*** Opening Supplied data ***

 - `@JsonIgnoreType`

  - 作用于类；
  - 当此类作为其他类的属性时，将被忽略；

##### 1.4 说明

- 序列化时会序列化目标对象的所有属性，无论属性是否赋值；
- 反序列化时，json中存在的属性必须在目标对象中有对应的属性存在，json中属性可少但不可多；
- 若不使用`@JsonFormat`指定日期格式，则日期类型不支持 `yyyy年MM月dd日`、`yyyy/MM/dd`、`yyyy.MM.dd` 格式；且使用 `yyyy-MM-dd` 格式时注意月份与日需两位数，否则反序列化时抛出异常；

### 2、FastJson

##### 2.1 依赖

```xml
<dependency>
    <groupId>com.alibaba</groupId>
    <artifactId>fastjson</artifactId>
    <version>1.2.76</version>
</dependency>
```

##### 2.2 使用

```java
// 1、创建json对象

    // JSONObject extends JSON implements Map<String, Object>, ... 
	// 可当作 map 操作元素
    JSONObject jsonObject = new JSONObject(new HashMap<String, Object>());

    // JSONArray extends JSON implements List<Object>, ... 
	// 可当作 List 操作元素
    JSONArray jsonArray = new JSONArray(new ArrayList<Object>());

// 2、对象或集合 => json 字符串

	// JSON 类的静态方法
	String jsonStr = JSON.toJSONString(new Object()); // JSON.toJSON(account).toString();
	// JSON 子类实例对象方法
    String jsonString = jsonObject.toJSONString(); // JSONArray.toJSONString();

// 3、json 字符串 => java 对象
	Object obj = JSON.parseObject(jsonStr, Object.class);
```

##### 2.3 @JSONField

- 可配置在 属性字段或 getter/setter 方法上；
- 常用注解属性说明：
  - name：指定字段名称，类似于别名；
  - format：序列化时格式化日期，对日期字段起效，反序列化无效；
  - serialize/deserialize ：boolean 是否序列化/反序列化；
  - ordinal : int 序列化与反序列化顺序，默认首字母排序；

*** Closing Supplied data ***

Prompt:
Go through the data above and return each line containing the string "JSONArray".

Response area:
    // JSONArray extends JSON implements List<Object>, ... 
    JSONArray jsonArray = new JSONArray(new ArrayList<Object>());
    String jsonString = jsonObject.toJSONString(); // JSONArray.toJSONString();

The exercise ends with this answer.